Exact copy required. Repeat the records, but keep the pictures out.

Rendered images with source text
+---+
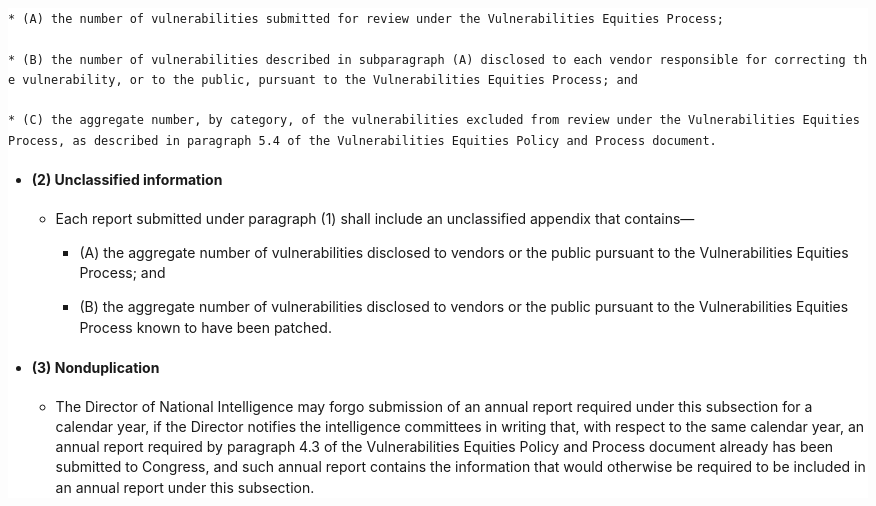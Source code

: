     * (A) the number of vulnerabilities submitted for review under the Vulnerabilities Equities Process;

    * (B) the number of vulnerabilities described in subparagraph (A) disclosed to each vendor responsible for correcting the vulnerability, or to the public, pursuant to the Vulnerabilities Equities Process; and

    * (C) the aggregate number, by category, of the vulnerabilities excluded from review under the Vulnerabilities Equities Process, as described in paragraph 5.4 of the Vulnerabilities Equities Policy and Process document.

* #### (2) Unclassified information
  * Each report submitted under paragraph (1) shall include an unclassified appendix that contains—

    * (A) the aggregate number of vulnerabilities disclosed to vendors or the public pursuant to the Vulnerabilities Equities Process; and

    * (B) the aggregate number of vulnerabilities disclosed to vendors or the public pursuant to the Vulnerabilities Equities Process known to have been patched.

* #### (3) Nonduplication
  * The Director of National Intelligence may forgo submission of an annual report required under this subsection for a calendar year, if the Director notifies the intelligence committees in writing that, with respect to the same calendar year, an annual report required by paragraph 4.3 of the Vulnerabilities Equities Policy and Process document already has been submitted to Congress, and such annual report contains the information that would otherwise be required to be included in an annual report under this subsection.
+---+
RESPONSE BELOW
Source code

:     * (A) the number of vulnerabilities submitted for review under the Vulnerabilities Equities Process;

    * (B) the number of vulnerabilities described in subparagraph (A) disclosed to each vendor responsible for correcting the vulnerability, or to the public, pursuant to the Vulnerabilities Equities Process; and

    * (C) the aggregate number, by category, of the vulnerabilities excluded from review under the Vulnerabilities Equities Process, as described in paragraph 5.4 of the Vulnerabilities Equities Policy and Process document.

* #### (2) Unclassified information
  * Each report submitted under paragraph (1) shall include an unclassified appendix that contains—

    * (A) the aggregate number of vulnerabilities disclosed to vendors or the public pursuant to the Vulnerabilities Equities Process; and

    * (B) the aggregate number of vulnerabilities disclosed to vendors or the public pursuant to the Vulnerabilities Equities Process known to have been patched.

* #### (3) Nonduplication
  * The Director of National Intelligence may forgo submission of an annual report required under this subsection for a calendar year, if the Director notifies the intelligence committees in writing that, with respect to the same calendar year, an annual report required by paragraph 4.3 of the Vulnerabilities Equities Policy and Process document already has been submitted to Congress, and such annual report contains the information that would otherwise be required to be included in an annual report under this subsection.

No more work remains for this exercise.